The recent introduction of Google Maps provides a living laboratory for the competition between application vendors and their data suppliers. Google's lightweight programming model has led to the creation of numerous value-added services in the form of mashups that link Google Maps with other internet-accessible data sources. Paul Rademacher's housingmaps.com, which combines Google Maps with Craigslist apartment rental and home purchase data to create an interactive housing search tool, is the pre-eminent example of such a mashup.

At present, these mashups are mostly innovative experiments, done by hackers. But entrepreneurial activity follows close behind. And already, one can see that for at least one class of developer, Google has taken the role of data source away from Navteq and inserted themselves as a favored intermediary. We expect to see battles between data suppliers and application vendors in the next few years, as both realize just how important certain classes of data will become as building blocks for Web 2.0 applications.

The race is on to own certain classes of core data: location, identity, calendaring of public events, product identifiers and namespaces. In many cases, where there is significant cost to create the data, there may be an opportunity for an Intel Inside style play, with a single source for the data. In others, the winner will be the company that first reaches critical mass via user aggregation, and turns that aggregated data into a system service.

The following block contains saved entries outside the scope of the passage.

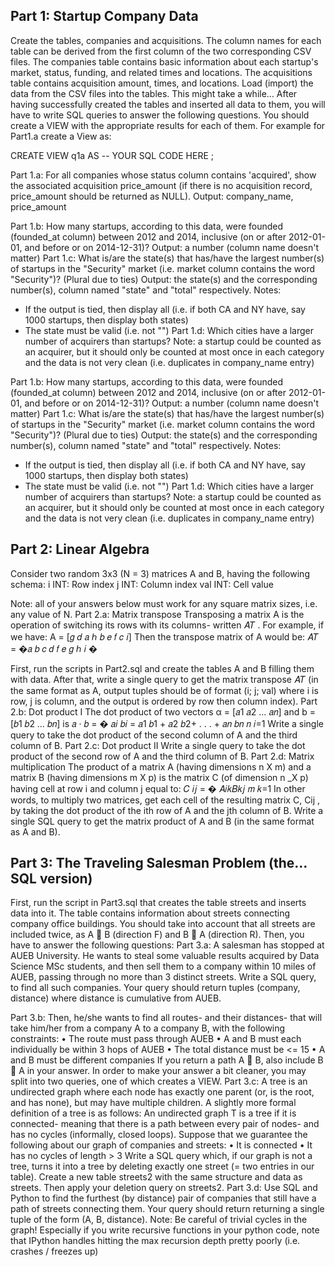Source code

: 
## Part 1: Startup Company Data

Create the tables, companies and acquisitions. The column names for each table can
be derived from the first column of the two corresponding CSV files. The companies table
contains basic information about each startup's market, status, funding, and related times and
locations. The acquisitions table contains acquisition amount, times, and locations.
Load (import) the data from the CSV files into the tables. This might take a while…
After having successfully created the tables and inserted all data to them, you will have to
write SQL queries to answer the following questions. You should create a VIEW with the
appropriate results for each of them.
For example for Part1.a create a View as:

CREATE VIEW q1a AS
-- YOUR SQL CODE HERE
;

Part 1.a:
For all companies whose status column contains 'acquired', show the associated acquisition
price_amount (if there is no acquisition record, price_amount should be returned as NULL).
Output: company_name, price_amount

Part 1.b:
How many startups, according to this data, were founded (founded_at column) between 2012
and 2014, inclusive (on or after 2012-01-01, and before or on 2014-12-31)?
Output: a number (column name doesn't matter)
Part 1.c:
What is/are the state(s) that has/have the largest number(s) of startups in the "Security"
market (i.e. market column contains the word "Security")? (Plural due to ties)
Output: the state(s) and the corresponding number(s), column named "state" and "total"
respectively.
Notes:
- If the output is tied, then display all (i.e. if both CA and NY have, say 1000 startups, then
display both states)
- The state must be valid (i.e. not "")
Part 1.d:
Which cities have a larger number of acquirers than startups?
Note: a startup could be counted as an acquirer, but it should only be counted at most once in
each category and the data is not very clean (i.e. duplicates in company_name entry)

Part 1.b:
How many startups, according to this data, were founded (founded_at column) between 2012
and 2014, inclusive (on or after 2012-01-01, and before or on 2014-12-31)?
Output: a number (column name doesn't matter)
Part 1.c:
What is/are the state(s) that has/have the largest number(s) of startups in the "Security"
market (i.e. market column contains the word "Security")? (Plural due to ties)
Output: the state(s) and the corresponding number(s), column named "state" and "total"
respectively.
Notes:
- If the output is tied, then display all (i.e. if both CA and NY have, say 1000 startups, then
display both states)
- The state must be valid (i.e. not "")
Part 1.d:
Which cities have a larger number of acquirers than startups?
Note: a startup could be counted as an acquirer, but it should only be counted at most once in
each category and the data is not very clean (i.e. duplicates in company_name entry)

## Part 2: Linear Algebra

Consider two random 3x3 (N = 3) matrices A and B, having the following schema:
i INT: Row index
j INT: Column index
val INT: Cell value

Note: all of your answers below must work for any square matrix sizes, i.e. any value of N.
Part 2.a: Matrix transpose
Transposing a matrix A is the operation of switching its rows with its columns- written 𝐴𝑇 .
For example, if we have:
A = [𝑔 𝑑 𝑎 ℎ 𝑏 𝑒 𝑓 𝑐 𝑖]
Then the transpose matrix of A would be:
𝐴𝑇 = �𝑎 𝑏 𝑐 𝑑 𝑓 𝑒 𝑔 ℎ 𝑖 �

First, run the scripts in Part2.sql and create the tables A and B filling them with data.
After that, write a single query to get the matrix transpose 𝐴𝑇 (in the same format as A, output
tuples should be of format (i; j; val) where i is row, j is column, and the output is ordered by
row then column index).
Part 2.b: Dot product I
The dot product of two vectors α = [𝑎1 𝑎2 … 𝑎𝑛] and b = [𝑏1 𝑏2 … 𝑏𝑛] is
𝑎 · 𝑏 = � 𝑎𝑖 𝑏𝑖 = 𝑎1 𝑏1 + 𝑎2 𝑏2+ . . . + 𝑎𝑛 𝑏𝑛
𝑛
𝑖=1
Write a single query to take the dot product of the second column of A and the third column
of B.
Part 2.c: Dot product II
Write a single query to take the dot product of the second row of A and the third column of B.
Part 2.d: Matrix multiplication
The product of a matrix A (having dimensions n X m) and a matrix B (having dimensions
m X p) is the matrix C (of dimension n _X p) having cell at row i and column j equal to:
𝐶
𝑖𝑗 = � 𝐴𝑖𝑘𝐵𝑘𝑗
𝑚
𝑘=1
In other words, to multiply two matrices, get each cell of the resulting matrix C, Cij , by taking
the dot product of the ith row of A and the jth column of B. Write a single SQL query to get
the matrix product of A and B (in the same format as A and B).

## Part 3: The Traveling Salesman Problem (the… SQL version)
First, run the script in Part3.sql that creates the table streets and inserts data into it. The
table contains information about streets connecting company office buildings.
You should take into account that all streets are included twice, as A  B (direction F) and B
 A (direction R).
Then, you have to answer the following questions:
Part 3.a:
A salesman has stopped at AUEB University. He wants to steal some valuable results
acquired by Data Science MSc students, and then sell them to a company within 10 miles of
AUEB, passing through no more than 3 distinct streets.
Write a SQL query, to find all such companies. Your query should return tuples (company,
distance) where distance is cumulative from AUEB.

Part 3.b:
Then, he/she wants to find all routes- and their distances- that will take him/her from a
company A to a company B, with the following constraints:
• The route must pass through AUEB
• A and B must each individually be within 3 hops of AUEB
• The total distance must be <= 15
• A and B must be different companies
If you return a path A  B, also include B  A in your answer. In order to make your
answer a bit cleaner, you may split into two queries, one of which creates a VIEW.
Part 3.c:
A tree is an undirected graph where each node has exactly one parent (or, is the root, and has
none), but may have multiple children. A slightly more formal definition of a tree is as
follows: An undirected graph T is a tree if it is connected- meaning that there is a path
between every pair of nodes- and has no cycles (informally, closed loops). Suppose that we
guarantee the following about our graph of companies and streets:
• It is connected
• It has no cycles of length > 3
Write a SQL query which, if our graph is not a tree, turns it into a tree by deleting exactly one
street (= two entries in our table). Create a new table streets2 with the same structure and
data as streets. Then apply your deletion query on streets2.
Part 3.d:
Use SQL and Python to find the furthest (by distance) pair of companies that still have a path
of streets connecting them. Your query should return returning a single tuple of the form (A,
B, distance).
Note: Be careful of trivial cycles in the graph! Especially if you write recursive functions in
your python code, note that IPython handles hitting the max recursion depth pretty poorly (i.e.
crashes / freezes up)
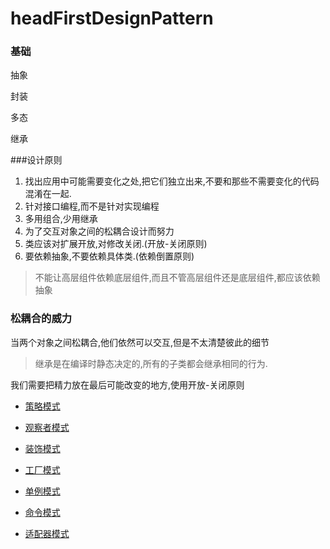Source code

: # headFirstDesignPattern



### 基础

抽象

封装

多态

继承

###设计原则

1. 找出应用中可能需要变化之处,把它们独立出来,不要和那些不需要变化的代码混淆在一起.
2. 针对接口编程,而不是针对实现编程
3. 多用组合,少用继承
4.  为了交互对象之间的松耦合设计而努力
5. 类应该对扩展开放,对修改关闭.(开放-关闭原则)
6. 要依赖抽象,不要依赖具体类.(依赖倒置原则)
> 不能让高层组件依赖底层组件,而且不管高层组件还是底层组件,都应该依赖抽象



### 松耦合的威力

当两个对象之间松耦合,他们依然可以交互,但是不太清楚彼此的细节


> 继承是在编译时静态决定的,所有的子类都会继承相同的行为. 

我们需要把精力放在最后可能改变的地方,使用开放-关闭原则



* [策略模式](./designpattern/策略模式)

* [观察者模式](./designpattern/观察者模式)

* [装饰模式](./designpattern/装饰模式)

* [工厂模式](./designpattern/工厂模式)

* [单例模式](./designpattern/单例模式)

* [命令模式](./designpattern/命令模式)

* [适配器模式](./designpattern/适配器模式)
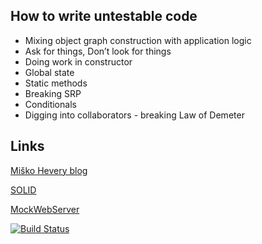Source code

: ## How to write untestable code

*  Mixing object graph construction with application logic
*  Ask for things, Don’t look for things
*  Doing work in constructor
*  Global state
*  Static methods
*  Breaking SRP
*  Conditionals
*  Digging into collaborators - breaking Law of Demeter

## Links

[Miško Hevery blog](http://misko.hevery.com/)

[SOLID](https://en.wikipedia.org/wiki/SOLID_%28object-oriented_design%29)

[MockWebServer](https://github.com/square/okhttp/tree/master/mockwebserver)

[![Build Status](https://travis-ci.org/jazzmuesli/untestable-code.svg?branch=master)](https://travis-ci.org/jazzmuesli/untestable-code)
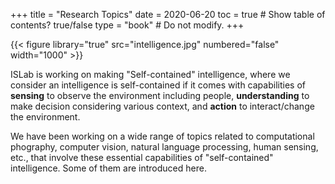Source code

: +++ 
title = "Research Topics" 
date = 2020-06-20
toc = true # Show table of contents? true/false 
type = "book" # Do not modify. 
+++

{{< figure library="true" src="intelligence.jpg" numbered="false" width="1000" >}}

ISLab is working on making "Self-contained" intelligence, where we consider an intelligence is self-contained if it comes with capabilities of **sensing** to observe the environment including people, **understanding** to make decision considering various context, and **action** to interact/change the environment.

We have been working on a wide range of topics related to computational phography, computer vision, natural language processing, human sensing, etc., that involve these essential capabilities of "self-contained" intelligence. Some of them are introduced here. 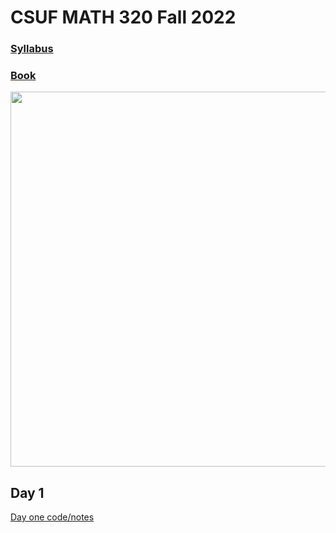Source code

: # CSUF MATH 320 Fall 2022
### [Syllabus](https://github.com/jlursenbach/CSUF-MATH-320/blob/main/data/Syllabus320Fall2022.pdf)
### [Book](https://github.com/jlursenbach/CSUF-MATH-320-MATHEMATICAL-COMPUTATION-NOTES/blob/main/data/MATH320%20book.pdf)
[<img src = "https://github.com/jlursenbach/CSUF-MATH-320-MATHEMATICAL-COMPUTATION-NOTES/blob/main/data/CPSC%20320%20card.jpg" width = "600">](https://github.com/jlursenbach/CSUF-MATH-320-MATHEMATICAL-COMPUTATION-NOTES/blob/main/data/CPSC%20320%20card.jpg)

## Day 1
[Day one code/notes](https://github.com/jlursenbach/CSUF-MATH-320-MATHEMATICAL-COMPUTATION-NOTES/blob/main/day_1.m)
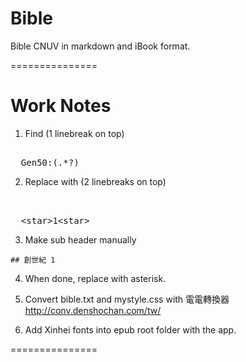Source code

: Bible
=====

Bible CNUV in markdown and iBook format.


===============

# Work Notes

1. Find (1 linebreak on top)

<pre>
  
  Gen50:(.*?)	
</pre>

2. Replace with (2 linebreaks on top)

<pre>
  
  
  &lt;star&gt;1&lt;star&gt; 
</pre>

3. Make sub header manually

  `## 創世紀 1`

4. When done, replace <star> with asterisk.

5. Convert bible.txt and mystyle.css with 電電轉換器 http://conv.denshochan.com/tw/

6. Add Xinhei fonts into epub root folder with the app.

===============
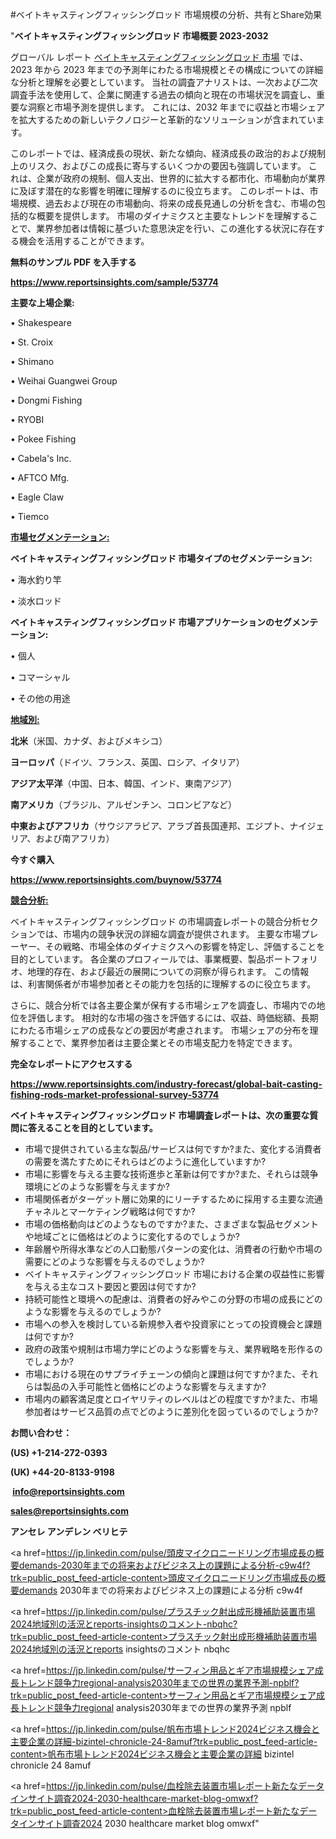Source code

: #ベイトキャスティングフィッシングロッド 市場規模の分析、共有とShare効果

"<strong>ベイトキャスティングフィッシングロッド 市場概要 2023-2032</strong>

グローバル レポート <a href=https://www.reportsinsights.com/sample/53774>ベイトキャスティングフィッシングロッド 市場</a> では、2023 年から 2023 年までの予測年にわたる市場規模とその構成についての詳細な分析と理解を必要としています。 当社の調査アナリストは、一次および二次調査手法を使用して、企業に関連する過去の傾向と現在の市場状況を調査し、重要な洞察と市場予測を提供します。 これには、2032 年までに収益と市場シェアを拡大​​するための新しいテクノロジーと革新的なソリューションが含まれています。

このレポートでは、経済成長の現状、新たな傾向、経済成長の政治的および規制上のリスク、およびこの成長に寄与するいくつかの要因も強調しています。 これは、企業が政府の規制、個人支出、世界的に拡大する都市化、市場動向が業界に及ぼす潜在的な影響を明確に理解するのに役立ちます。 このレポートは、市場規模、過去および現在の市場動向、将来の成長見通しの分析を含む、市場の包括的な概要を提供します。 市場のダイナミクスと主要なトレンドを理解することで、業界参加者は情報に基づいた意思決定を行い、この進化する状況に存在する機会を活用することができます。

<strong><b>無料のサンプル PDF を入手する</b></strong>

<a href=https://www.reportsinsights.com/sample/53774><strong><u>https://www.reportsinsights.com/sample/53774</u></strong></a>

<strong>主要な上場企業:</strong>

• Shakespeare

• St. Croix

• Shimano

• Weihai Guangwei Group

• Dongmi Fishing

• RYOBI

• Pokee Fishing

• Cabela's Inc.

• AFTCO Mfg.

• Eagle Claw

• Tiemco

<strong><u>市場セグメンテーション</u></strong><strong><u>:</u></strong>

<strong>ベイトキャスティングフィッシングロッド 市場タイプのセグメンテーション:</strong>

• 海水釣り竿

• 淡水ロッド

<strong>ベイトキャスティングフィッシングロッド 市場アプリケーションのセグメンテーション:</strong>

• 個人

• コマーシャル

• その他の用途

<strong><u>地域別</u></strong><strong><u>:</u></strong>

<strong>北米</strong>（米国、カナダ、およびメキシコ）

<strong>ヨーロッパ</strong>（ドイツ、フランス、英国、ロシア、イタリア）

<strong>アジア太平洋</strong>（中国、日本、韓国、インド、東南アジア）

<strong>南アメリカ</strong>（ブラジル、アルゼンチン、コロンビアなど）

<strong>中東およびアフリカ</strong>（サウジアラビア、アラブ首長国連邦、エジプト、ナイジェリア、および南アフリカ）

<strong>今すぐ購入</strong>

<a href=https://www.reportsinsights.com/buynow/53774><strong><u>https://www.reportsinsights.com/buynow/53774</u></strong></a>

<strong><u>競合分析:</u></strong>

ベイトキャスティングフィッシングロッド の市場調査レポートの競合分析セクションでは、市場内の競争状況の詳細な調査が提供されます。 主要な市場プレーヤー、その戦略、市場全体のダイナミクスへの影響を特定し、評価することを目的としています。 各企業のプロフィールでは、事業概要、製品ポートフォリオ、地理的存在、および最近の展開についての洞察が得られます。 この情報は、利害関係者が市場参加者とその能力を包括的に理解するのに役立ちます。

さらに、競合分析では各主要企業が保有する市場シェアを調査し、市場内での地位を評価します。 相対的な市場の強さを評価するには、収益、時価総額、長期にわたる市場シェアの成長などの要因が考慮されます。 市場シェアの分布を理解することで、業界参加者は主要企業とその市場支配力を特定できます。

<strong>完全なレポートにアクセスする</strong>

<a href=https://www.reportsinsights.com/industry-forecast/global-bait-casting-fishing-rods-market-professional-survey-53774><strong><u><b>https://www.reportsinsights.com/industry-forecast/global-bait-casting-fishing-rods-market-professional-survey-53774</b></u></strong></a>

<strong><b>ベイトキャスティングフィッシングロッド 市場調査レポートは、次の重要な質問に答えることを目的としています。</b></strong>
<ul>
  <li>市場で提供されている主な製品/サービスは何ですか?また、変化する消費者の需要を満たすためにそれらはどのように進化していますか?</li>
  <li>市場に影響を与える主要な技術進歩と革新は何ですか?また、それらは競争環境にどのような影響を与えますか?</li>
  <li>市場関係者がターゲット層に効果的にリーチするために採用する主要な流通チャネルとマーケティング戦略は何ですか?</li>
  <li>市場の価格動向はどのようなものですか?また、さまざまな製品セグメントや地域ごとに価格はどのように変化するのでしょうか?</li>
  <li>年齢層や所得水準などの人口動態パターンの変化は、消費者の行動や市場の需要にどのような影響を与えるのでしょうか?</li>
  <li>ベイトキャスティングフィッシングロッド 市場における企業の収益性に影響を与える主なコスト要因と要因は何ですか?</li>
  <li>持続可能性と環境への配慮は、消費者の好みやこの分野の市場の成長にどのような影響を与えるのでしょうか?</li>
  <li>市場への参入を検討している新規参入者や投資家にとっての投資機会と課題は何ですか?</li>
  <li>政府の政策や規制は市場力学にどのような影響を与え、業界戦略を形作るのでしょうか?</li>
  <li>市場における現在のサプライチェーンの傾向と課題は何ですか?また、それらは製品の入手可能性と価格にどのような影響を与えますか?</li>
  <li>市場内の顧客満足度とロイヤリティのレベルはどの程度ですか?また、市場参加者はサービス品質の点でどのように差別化を図っているのでしょうか?</li>
</ul>
<strong>お問い合わせ：</strong>

<strong>(US) +1-214-272-0393</strong>

<strong>(UK) +44-20-8133-9198</strong>

<strong> </strong><a href=info@reportsinsights.com><strong><u>info@reportsinsights.com</u></strong></a>

<a href=sales@reportsinsights.com><strong><u>sales@reportsinsights.com</u></strong></a>

<strong>アンセレ アンデレン ベリヒテ</strong>

<a href=https://jp.linkedin.com/pulse/頭皮マイクロニードリング市場成長の概要demands-2030年までの将来およびビジネス上の課題による分析-c9w4f?trk=public_post_feed-article-content>頭皮マイクロニードリング市場成長の概要demands 2030年までの将来およびビジネス上の課題による分析 c9w4f</a>

<a href=https://jp.linkedin.com/pulse/プラスチック射出成形機補助装置市場2024地域別の活況とreports-insightsのコメント-nbqhc?trk=public_post_feed-article-content>プラスチック射出成形機補助装置市場2024地域別の活況とreports insightsのコメント nbqhc</a>

<a href=https://jp.linkedin.com/pulse/サーフィン用品とギア市場規模シェア成長トレンド競争力regional-analysis2030年までの世界の業界予測-npblf?trk=public_post_feed-article-content>サーフィン用品とギア市場規模シェア成長トレンド競争力regional analysis2030年までの世界の業界予測 npblf</a>

<a href=https://jp.linkedin.com/pulse/帆布市場トレンド2024ビジネス機会と主要企業の詳細-bizintel-chronicle-24-8amuf?trk=public_post_feed-article-content>帆布市場トレンド2024ビジネス機会と主要企業の詳細 bizintel chronicle 24 8amuf</a>

<a href=https://jp.linkedin.com/pulse/血栓除去装置市場レポート新たなデータインサイト調査2024-2030-healthcare-market-blog-omwxf?trk=public_post_feed-article-content>血栓除去装置市場レポート新たなデータインサイト調査2024 2030 healthcare market blog omwxf</a>"
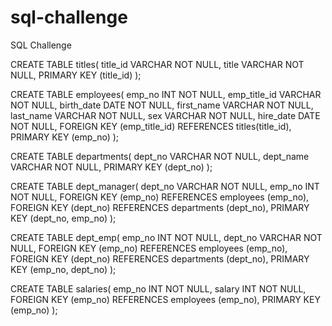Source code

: # sql-challenge
SQL Challenge

CREATE TABLE titles(
	title_id VARCHAR NOT NULL,
	title VARCHAR NOT NULL,
	PRIMARY KEY (title_id)
);

CREATE TABLE employees(
	emp_no INT NOT NULL,
	emp_title_id VARCHAR NOT NULL,
	birth_date DATE NOT NULL,
	first_name VARCHAR NOT NULL,
	last_name VARCHAR NOT NULL,
	sex VARCHAR NOT NULL,
	hire_date DATE NOT NULL,
	FOREIGN KEY (emp_title_id) REFERENCES titles(title_id),
	PRIMARY KEY (emp_no)
);

CREATE TABLE departments(
	dept_no VARCHAR NOT NULL,
	dept_name VARCHAR NOT NULL,
	PRIMARY KEY (dept_no)
);


CREATE TABLE dept_manager(
	dept_no VARCHAR NOT NULL,
	emp_no INT NOT NULL,
	FOREIGN KEY (emp_no) REFERENCES employees (emp_no),
	FOREIGN KEY (dept_no) REFERENCES departments (dept_no),
	PRIMARY KEY (dept_no, emp_no)
);


CREATE TABLE dept_emp(
	emp_no INT NOT NULL,
	dept_no VARCHAR NOT NULL,
	FOREIGN KEY (emp_no) REFERENCES employees (emp_no),
	FOREIGN KEY (dept_no) REFERENCES departments (dept_no),
	PRIMARY KEY (emp_no, dept_no)
);

CREATE TABLE salaries(
	emp_no INT NOT NULL,
	salary INT NOT NULL,
	FOREIGN KEY (emp_no) REFERENCES employees (emp_no),
	PRIMARY KEY (emp_no)
);
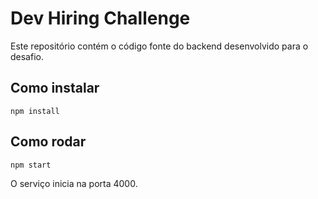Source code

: # Dev Hiring Challenge

Este repositório contém o código fonte do backend desenvolvido para o desafio.

## Como instalar

`npm install`

## Como rodar

`npm start`

O serviço inicia na porta 4000.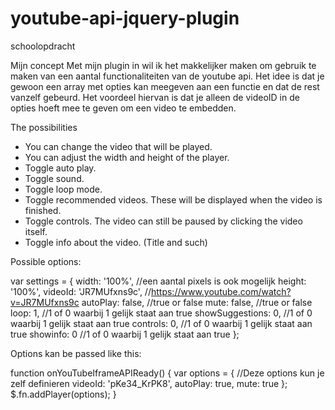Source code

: # youtube-api-jquery-plugin
schoolopdracht


Mijn concept
Met mijn plugin in wil ik het makkelijker maken om gebruik te maken van een aantal
functionaliteiten van de youtube api. Het idee is dat je gewoon een array met opties kan
meegeven aan een functie en dat de rest vanzelf gebeurd. Het voordeel hiervan is dat je alleen
de videoID in de opties hoeft mee te geven om een video te embedden.

The possibilities

- You can change the video that will be played.
- You can adjust the width and height of the player.
- Toggle auto play.
- Toggle sound.
- Toggle loop mode.
- Toggle recommended videos. These will be displayed when the video is finished.
- Toggle controls. The video can still be paused by clicking the video itself.
- Toggle info about the video. (Title and such)

Possible options:

var settings = {
	width: '100%', //een aantal pixels is ook mogelijk
	height: '100%',
	videoId: 'JR7MUfxns9c', //https://www.youtube.com/watch?v=JR7MUfxns9c
	autoPlay: false, //true or false
	mute: false, //true or false
	loop: 1, //1 of 0 waarbij 1 gelijk staat aan true
	showSuggestions: 0, //1 of 0 waarbij 1 gelijk staat aan true
	controls: 0, //1 of 0 waarbij 1 gelijk staat aan true
	showinfo: 0 //1 of 0 waarbij 1 gelijk staat aan true
};

Options kan be passed like this:

function onYouTubeIframeAPIReady() {
	var options = {
		//Deze options kun je zelf definieren
		videoId: 'pKe34_KrPK8',
		autoPlay: true,
		mute: true
	};
	$.fn.addPlayer(options);
}
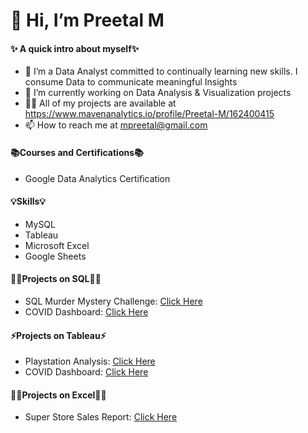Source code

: # 👋 Hi, I’m Preetal M
#### ✨ A quick intro about myself✨
- 🌱  I’m a Data Analyst committed to continually learning new skills. I consume Data to communicate meaningful Insights
- 🔭  I’m currently working on Data Analysis & Visualization projects
- 👨‍💻  All of my projects are available at https://www.mavenanalytics.io/profile/Preetal-M/162400415
- 📫  How to reach me at mpreetal@gmail.com

<!---
PreetalM/PreetalM is a ✨ special ✨ repository because its `README.md` (this file) appears on your GitHub profile.
You can click the Preview link to take a look at your changes.
--->

#### 📚Courses and Certifications📚
- Google Data Analytics Certification

#### 💡Skills💡
- MySQL
- Tableau
- Microsoft Excel
- Google Sheets

#### 👩‍💻Projects on SQL👩‍💻
- SQL Murder Mystery Challenge: [Click Here](https://github.com/PreetalM/SQL-Murder-Mystery/blob/main/README.md)
- COVID Dashboard: [Click Here](https://github.com/PreetalM/COVID-19-Data-Exploration-Project)

#### ⚡Projects on Tableau⚡
- Playstation Analysis: [Click Here](https://public.tableau.com/app/profile/preetal/viz/VideoGames_16851621708850/PlaystationAnalysis)
- COVID Dashboard: [Click Here](https://public.tableau.com/app/profile/preetal/viz/CovidDashboard_16747568011090/Dashboard1)

#### 👩‍💻Projects on Excel👩‍💻
- Super Store Sales Report: [Click Here](https://github.com/PreetalM/Excel-Super-Store-Sales-Report)
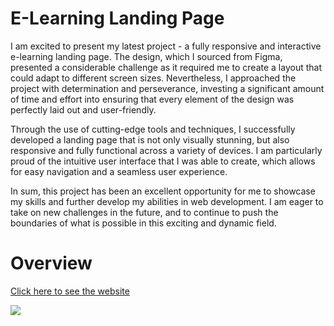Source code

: # E-Learning Landing Page

I am excited to present my latest project - a fully responsive and interactive e-learning landing page. The design, which I sourced from Figma, presented a considerable challenge as it required me to create a layout that could adapt to different screen sizes. Nevertheless, I approached the project with determination and perseverance, investing a significant amount of time and effort into ensuring that every element of the design was perfectly laid out and user-friendly.

Through the use of cutting-edge tools and techniques, I successfully developed a landing page that is not only visually stunning, but also responsive and fully functional across a variety of devices. I am particularly proud of the intuitive user interface that I was able to create, which allows for easy navigation and a seamless user experience.

In sum, this project has been an excellent opportunity for me to showcase my skills and further develop my abilities in web development. I am eager to take on new challenges in the future, and to continue to push the boundaries of what is possible in this exciting and dynamic field.

<h1>Overview</h1>

<a href="https://giochagelishvili.github.io/landingpage/">Click here to see the website</a>

<img src="https://iili.io/HOdQo21.png">
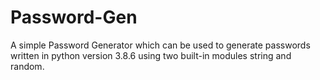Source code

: # Password-Gen
A simple Password Generator which can be used to generate passwords written in python version 3.8.6 using two built-in modules string and random.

For example, in the area of identity, PayPal, Amazon's 1-click, and the millions of users of communications systems, may all be legitimate contenders to build a network-wide identity database. (In this regard, Google's recent attempt to use cell phone numbers as an identifier for Gmail accounts may be a step towards embracing and extending the phone system.) Meanwhile, startups like Sxip are exploring the potential of federated identity, in quest of a kind of "distributed 1-click" that will provide a seamless Web 2.0 identity subsystem. In the area of calendaring, EVDB is an attempt to build the world's largest shared calendar via a wiki-style architecture of participation. While the jury's still out on the success of any particular startup or approach, it's clear that standards and solutions in these areas, effectively turning certain classes of data into reliable subsystems of the "internet operating system", will enable the next generation of applications.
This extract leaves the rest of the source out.